President Obama delivered a heartfelt and inspiring farewell address on Tuesday, January 10. While he covered many topics ranging from his accomplishments in office to stating that he stands with Muslim Americans, he also covered a persisting problem with American citizens today – that we form our own bubbles around what we believe in, and only accept news and opinions from those bubbles, whether or not they are factual. Obama stated, "For too many of us, it's become safer to retreat into our own bubbles, whether in our neighborhoods or college campuses of places of worship or our social media feeds, surrounded by people who look like us and share the same political outlook and never challenge our assumptions."

The problem with social media

President Obama is right, and while this problem was most evident during the election season, it still continues as we begin our transition to a new president.

People discuss politics with their friends, who are often from the same socio-economic background, and often have similar views. They turn on the T.V. to the same news station every day. One of the most striking examples, however, is that of social media. Here, it is not only easy to share information based on your beliefs, but also wrong information. I believe there is a correlation in the way we share information in this age and the growing divide of America.

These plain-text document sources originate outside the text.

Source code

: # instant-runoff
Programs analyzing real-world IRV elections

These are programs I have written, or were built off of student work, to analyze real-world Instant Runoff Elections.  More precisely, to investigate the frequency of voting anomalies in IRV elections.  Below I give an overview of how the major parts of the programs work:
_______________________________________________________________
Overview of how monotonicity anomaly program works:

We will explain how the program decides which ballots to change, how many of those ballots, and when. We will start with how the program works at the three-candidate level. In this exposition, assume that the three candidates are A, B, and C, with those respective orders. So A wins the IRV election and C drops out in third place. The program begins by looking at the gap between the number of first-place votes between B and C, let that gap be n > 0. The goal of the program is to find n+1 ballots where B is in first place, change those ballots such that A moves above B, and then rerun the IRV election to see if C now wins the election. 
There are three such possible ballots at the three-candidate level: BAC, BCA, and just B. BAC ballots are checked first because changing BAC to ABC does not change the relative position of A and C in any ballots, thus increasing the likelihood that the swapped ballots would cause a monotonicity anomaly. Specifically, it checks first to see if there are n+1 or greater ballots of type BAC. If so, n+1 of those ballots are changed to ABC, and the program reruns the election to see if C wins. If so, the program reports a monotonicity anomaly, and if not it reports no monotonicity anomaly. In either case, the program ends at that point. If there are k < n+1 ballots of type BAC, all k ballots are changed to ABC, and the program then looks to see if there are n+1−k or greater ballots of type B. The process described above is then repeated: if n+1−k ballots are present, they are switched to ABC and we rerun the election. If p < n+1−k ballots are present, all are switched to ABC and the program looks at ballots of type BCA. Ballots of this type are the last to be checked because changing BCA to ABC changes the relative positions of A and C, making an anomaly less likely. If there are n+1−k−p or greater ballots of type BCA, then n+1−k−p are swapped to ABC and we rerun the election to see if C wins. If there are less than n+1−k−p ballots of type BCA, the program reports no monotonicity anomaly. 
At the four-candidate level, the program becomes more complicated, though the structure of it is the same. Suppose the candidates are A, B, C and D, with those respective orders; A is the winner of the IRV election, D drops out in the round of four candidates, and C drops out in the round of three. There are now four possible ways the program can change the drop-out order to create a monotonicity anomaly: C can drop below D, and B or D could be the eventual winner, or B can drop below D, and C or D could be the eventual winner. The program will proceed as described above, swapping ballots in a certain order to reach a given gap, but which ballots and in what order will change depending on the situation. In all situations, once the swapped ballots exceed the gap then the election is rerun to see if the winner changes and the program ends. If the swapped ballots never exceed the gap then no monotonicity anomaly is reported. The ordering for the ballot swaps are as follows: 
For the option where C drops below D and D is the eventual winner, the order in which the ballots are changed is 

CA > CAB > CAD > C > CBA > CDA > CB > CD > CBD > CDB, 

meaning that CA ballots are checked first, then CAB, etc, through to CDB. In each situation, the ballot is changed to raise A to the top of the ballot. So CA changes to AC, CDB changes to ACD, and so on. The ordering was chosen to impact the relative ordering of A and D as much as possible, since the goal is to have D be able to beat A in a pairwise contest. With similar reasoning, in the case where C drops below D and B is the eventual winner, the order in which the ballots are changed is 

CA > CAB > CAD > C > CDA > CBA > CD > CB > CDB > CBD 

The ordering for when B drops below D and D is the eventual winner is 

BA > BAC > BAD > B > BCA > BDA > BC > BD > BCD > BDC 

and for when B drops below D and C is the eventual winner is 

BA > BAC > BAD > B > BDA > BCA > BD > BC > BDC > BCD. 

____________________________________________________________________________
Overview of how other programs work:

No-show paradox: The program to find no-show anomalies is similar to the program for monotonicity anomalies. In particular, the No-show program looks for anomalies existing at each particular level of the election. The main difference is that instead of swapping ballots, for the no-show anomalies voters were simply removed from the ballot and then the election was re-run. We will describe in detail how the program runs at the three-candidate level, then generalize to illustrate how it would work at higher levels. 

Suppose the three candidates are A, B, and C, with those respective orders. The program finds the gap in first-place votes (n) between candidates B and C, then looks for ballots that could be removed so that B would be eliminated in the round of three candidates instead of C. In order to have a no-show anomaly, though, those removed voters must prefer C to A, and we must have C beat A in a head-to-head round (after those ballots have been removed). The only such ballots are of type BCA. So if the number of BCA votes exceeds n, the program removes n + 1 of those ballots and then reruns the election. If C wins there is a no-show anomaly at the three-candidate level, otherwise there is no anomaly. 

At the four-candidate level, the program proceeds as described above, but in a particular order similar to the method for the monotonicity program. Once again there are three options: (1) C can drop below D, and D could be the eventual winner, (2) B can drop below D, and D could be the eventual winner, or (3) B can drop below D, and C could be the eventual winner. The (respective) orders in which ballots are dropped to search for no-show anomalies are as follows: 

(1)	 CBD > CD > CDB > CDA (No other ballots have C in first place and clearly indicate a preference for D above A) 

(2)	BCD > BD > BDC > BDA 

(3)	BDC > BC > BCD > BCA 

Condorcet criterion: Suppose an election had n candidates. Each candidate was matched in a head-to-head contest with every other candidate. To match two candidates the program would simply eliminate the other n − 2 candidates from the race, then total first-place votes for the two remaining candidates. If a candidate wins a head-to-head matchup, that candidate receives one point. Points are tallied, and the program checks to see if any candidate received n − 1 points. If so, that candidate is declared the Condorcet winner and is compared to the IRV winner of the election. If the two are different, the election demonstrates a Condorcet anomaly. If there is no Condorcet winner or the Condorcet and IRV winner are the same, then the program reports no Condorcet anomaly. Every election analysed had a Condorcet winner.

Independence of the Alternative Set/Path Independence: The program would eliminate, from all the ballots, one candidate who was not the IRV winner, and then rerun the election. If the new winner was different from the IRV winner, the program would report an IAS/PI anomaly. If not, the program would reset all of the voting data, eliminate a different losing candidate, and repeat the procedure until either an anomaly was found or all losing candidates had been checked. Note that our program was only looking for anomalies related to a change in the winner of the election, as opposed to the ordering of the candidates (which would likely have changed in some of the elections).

Don't always trust the source

While most people can agree that we get our news from a biased source, no one wants to admit that their source is the wrong one. They may admit it can be a little left or right leaning, but believe that's okay if that is the source with facts.

However, often times people become so trusting of their sources because it's what they believe that they don't check if the information is correct. There's a mentality of if that sounds good to them, they will accept it as fact, without consulting other sources.

I don't expect everyone to go out and change their feeds to reflect all views.

After all, that's part of what's great about social media, that we can cater it to our wants and needs. But I do urge everyone to do their research, to every once in a while break out of their bubble and hear someone else's viewpoint, especially someone who's background and lived experience is different from yours.

More importantly, if you are sharing any information, check your sources, make sure all the facts are right, not just nice to hear.

Because as President Obama said, this trend of sorting ourselves is a threat to our democracy. To sum it up, as President Obama stated, "It's not just dishonest, this selective sorting of facts; it's self-defeating. Because as my mother used to tell me, reality has a way of catching up with you."